De la Monte notes, “Because of the similar trending in nearly all age groups within each disease category, this indicates that these overall trends are not due to an aging population. This relatively short time interval for such dramatic increases in death rates associated with these diseases is more consistent with exposure-related causes rather than genetic changes.” She also comments, “Moreover, the strikingly higher and climbing mortality rates in older age brackets suggest that aging and/or longer durations of exposure have greater impacts on progression and severity of these diseases.”

The researchers graphed and analyzed mortality rates, and compared them with increasing age for each disease. They then studied United States population growth, annual use and consumption of nitrite-containing fertilizers, annual sales at popular fast food chains, and sales for a major meat processing company, as well as consumption of grain and consumption of watermelon and cantaloupe (the melons were used as a control since they are not typically associated with nitrate or nitrite exposure).

The findings indicate that while nitrogen-containing fertilizer consumption increased by 230 percent between 1955 and 2005, its usage doubled between 1960 and 1980, which just precedes the insulin-resistant epidemics the researchers found. They also found that sales from the fast food chain and the meat processing company increased more than 8-fold from 1970 to 2005, and grain consumption increased 5-fold.

The authors state that the time course of the increased prevalence rates of Alzheimer’s, Parkinson’s and diabetes cannot be explained on the basis of gene mutations. They instead mirror the classical trends of exposure-related disease. Because nitrosamines produce biochemical changes within cells and tissues, it is conceivable that chronic exposure to low levels of nitrites and nitrosamines through processed foods, water and fertilizers is responsible for the current epidemics of these diseases and the increasing mortality rates associated with them.

De la Monte states, “If this hypothesis is correct, potential solutions include eliminating the use of nitrites and nitrates in food processing, preservation and agriculture; taking steps to prevent the formation of nitrosamines and employing safe and effective measures to detoxify food and water before human consumption.”

Other researchers involved in the study with de la Monte include Alexander Neusner, Jennifer Chu and Margot Lawton, from the departments of pathology, neurology and medicine at Rhode Island Hospital and The Warren Alpert Medical School of Brown University.

The study was funded through grants from the National Institutes of Health.
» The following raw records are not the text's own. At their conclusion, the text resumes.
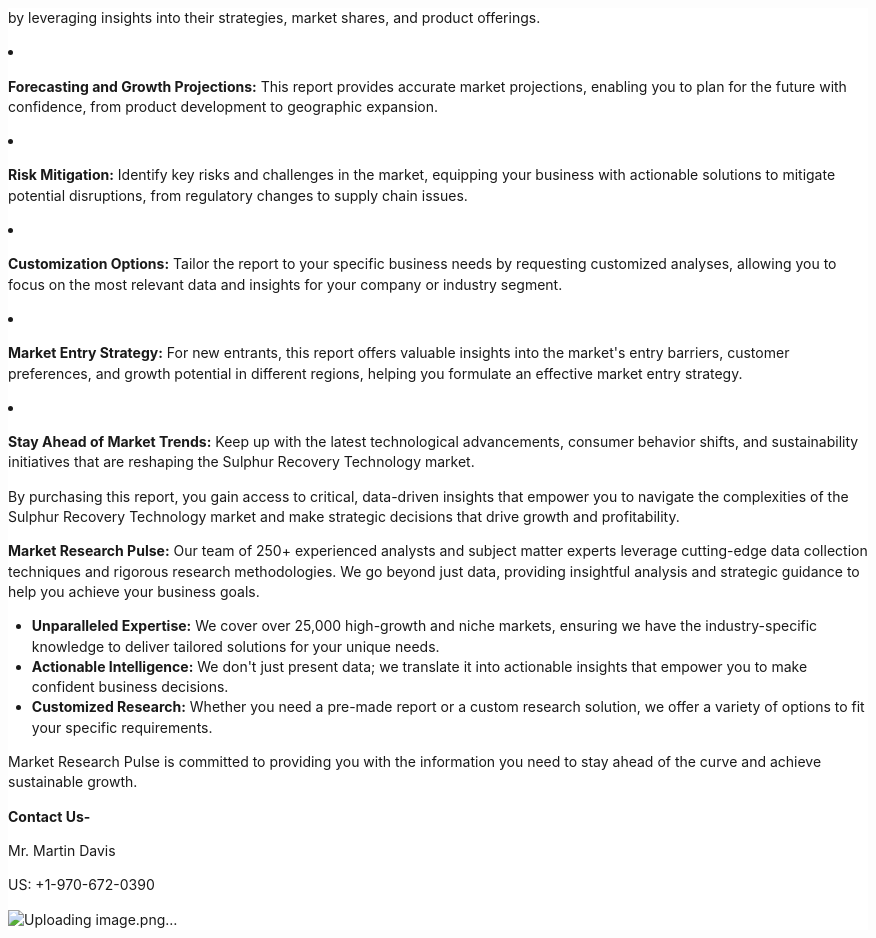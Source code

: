 by leveraging insights into their strategies, market shares, and product offerings.</p></li><li><p><strong>Forecasting and Growth Projections:</strong> This report provides accurate market projections, enabling you to plan for the future with confidence, from product development to geographic expansion.</p></li><li><p><strong>Risk Mitigation:</strong> Identify key risks and challenges in the market, equipping your business with actionable solutions to mitigate potential disruptions, from regulatory changes to supply chain issues.</p></li><li><p><strong>Customization Options:</strong> Tailor the report to your specific business needs by requesting customized analyses, allowing you to focus on the most relevant data and insights for your company or industry segment.</p></li><li><p><strong>Market Entry Strategy:</strong> For new entrants, this report offers valuable insights into the market's entry barriers, customer preferences, and growth potential in different regions, helping you formulate an effective market entry strategy.</p></li><li><p><strong>Stay Ahead of Market Trends:</strong> Keep up with the latest technological advancements, consumer behavior shifts, and sustainability initiatives that are reshaping the Sulphur Recovery Technology market.</p></li></ol><p>By purchasing this report, you gain access to critical, data-driven insights that empower you to navigate the complexities of the Sulphur Recovery Technology market and make strategic decisions that drive growth and profitability.</p><p><strong>Market Research Pulse:</strong>&nbsp;Our team of 250+ experienced analysts and subject matter experts leverage cutting-edge data collection techniques and rigorous research methodologies. We go beyond just data, providing insightful analysis and strategic guidance to help you achieve your business goals.</p><ul><li><strong>Unparalleled Expertise:</strong>&nbsp;We cover over 25,000 high-growth and niche markets, ensuring we have the industry-specific knowledge to deliver tailored solutions for your unique needs.</li><li><strong>Actionable Intelligence:</strong>&nbsp;We don't just present data; we translate it into actionable insights that empower you to make confident business decisions.</li><li><strong>Customized Research:</strong>&nbsp;Whether you need a pre-made report or a custom research solution, we offer a variety of options to fit your specific requirements.</li></ul><p>Market Research Pulse is committed to providing you with the information you need to stay ahead of the curve and achieve sustainable growth.</p><p><strong>Contact Us-</strong></p><p>Mr. Martin Davis</p><p>US: +1-970-672-0390</p>
![Uploading image.png…]()
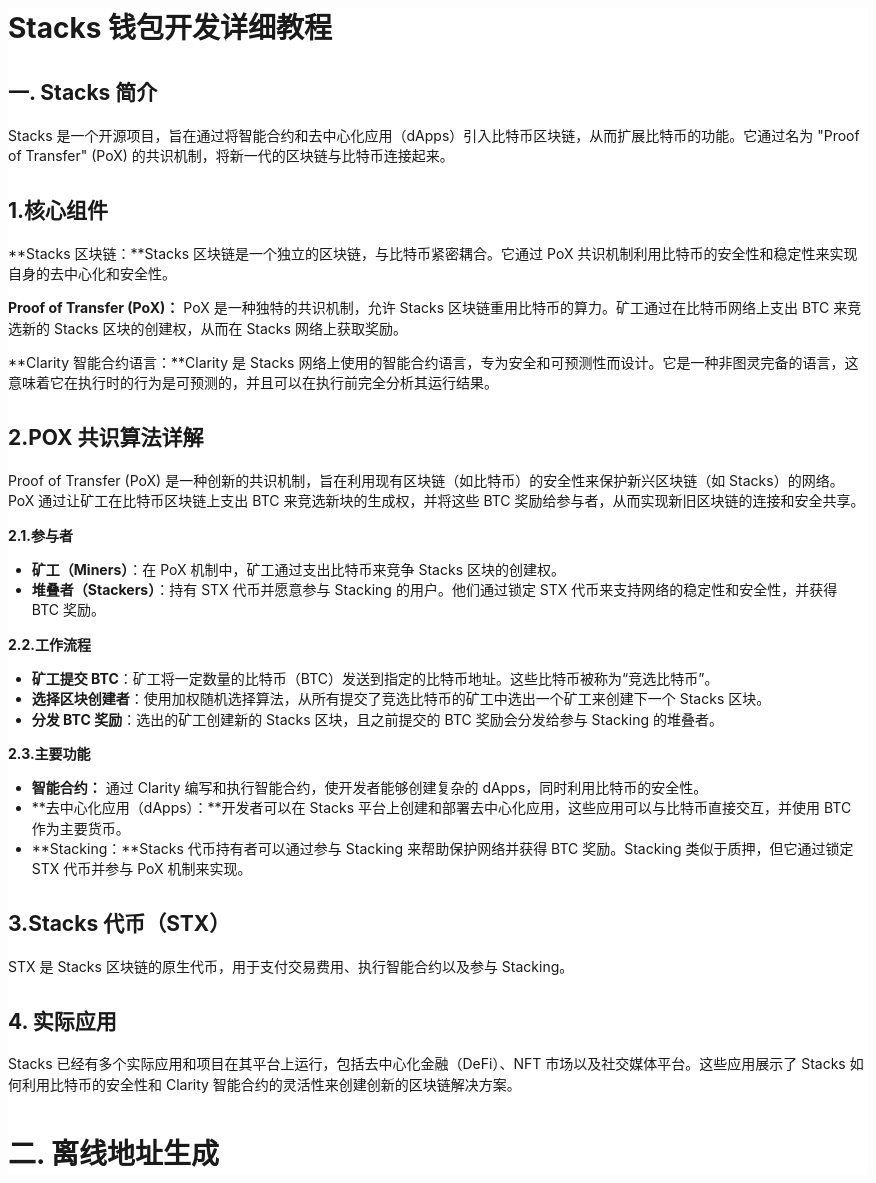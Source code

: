 # Stacks 钱包开发详细教程

## 一. Stacks 简介

Stacks 是一个开源项目，旨在通过将智能合约和去中心化应用（dApps）引入比特币区块链，从而扩展比特币的功能。它通过名为 "Proof of Transfer" (PoX) 的共识机制，将新一代的区块链与比特币连接起来。

## **1.核心组件**

**Stacks 区块链：**Stacks 区块链是一个独立的区块链，与比特币紧密耦合。它通过 PoX 共识机制利用比特币的安全性和稳定性来实现自身的去中心化和安全性。

**Proof of Transfer (PoX)：** PoX 是一种独特的共识机制，允许 Stacks 区块链重用比特币的算力。矿工通过在比特币网络上支出 BTC 来竞选新的 Stacks 区块的创建权，从而在 Stacks 网络上获取奖励。

**Clarity 智能合约语言：**Clarity 是 Stacks 网络上使用的智能合约语言，专为安全和可预测性而设计。它是一种非图灵完备的语言，这意味着它在执行时的行为是可预测的，并且可以在执行前完全分析其运行结果。

## 2.POX 共识算法详解

Proof of Transfer (PoX) 是一种创新的共识机制，旨在利用现有区块链（如比特币）的安全性来保护新兴区块链（如 Stacks）的网络。PoX 通过让矿工在比特币区块链上支出 BTC 来竞选新块的生成权，并将这些 BTC 奖励给参与者，从而实现新旧区块链的连接和安全共享。

**2.1.参与者**

- **矿工（Miners）**：在 PoX 机制中，矿工通过支出比特币来竞争 Stacks 区块的创建权。
- **堆叠者（Stackers）**：持有 STX 代币并愿意参与 Stacking 的用户。他们通过锁定 STX 代币来支持网络的稳定性和安全性，并获得 BTC 奖励。

**2.2.工作流程**

- **矿工提交 BTC**：矿工将一定数量的比特币（BTC）发送到指定的比特币地址。这些比特币被称为“竞选比特币”。
- **选择区块创建者**：使用加权随机选择算法，从所有提交了竞选比特币的矿工中选出一个矿工来创建下一个 Stacks 区块。
- **分发 BTC 奖励**：选出的矿工创建新的 Stacks 区块，且之前提交的 BTC 奖励会分发给参与 Stacking 的堆叠者。

**2.3.主要功能**

- **智能合约：** 通过 Clarity 编写和执行智能合约，使开发者能够创建复杂的 dApps，同时利用比特币的安全性。
- **去中心化应用（dApps）：**开发者可以在 Stacks 平台上创建和部署去中心化应用，这些应用可以与比特币直接交互，并使用 BTC 作为主要货币。
- **Stacking：**Stacks 代币持有者可以通过参与 Stacking 来帮助保护网络并获得 BTC 奖励。Stacking 类似于质押，但它通过锁定 STX 代币并参与 PoX 机制来实现。

## **3.Stacks 代币（STX）**

STX 是 Stacks 区块链的原生代币，用于支付交易费用、执行智能合约以及参与 Stacking。

## **4. 实际应用**

Stacks 已经有多个实际应用和项目在其平台上运行，包括去中心化金融（DeFi）、NFT 市场以及社交媒体平台。这些应用展示了 Stacks 如何利用比特币的安全性和 Clarity 智能合约的灵活性来创建创新的区块链解决方案。

# 二. 离线地址生成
Two subsequent papers have been accepted for publication in the near future that demonstrate experimentally that low levels of nitrosamine exposure cause neurodegeneration, NASH and diabetes.

De la Monte, Suzanne M., Alexander Neusner, Jennifer Chu and Margot Lawton. “Epidemilogical Trends Strongly Suggest Exposures as Etiologic Agents in the Pathogenesis of Sporadic Alzheimer’s Disease, Diabetes Mellitus, and Non-Alcoholic Steatohepatitis.” Journal of Alzheimer’s Disease, 17:3 (July 2009) pp 519-529.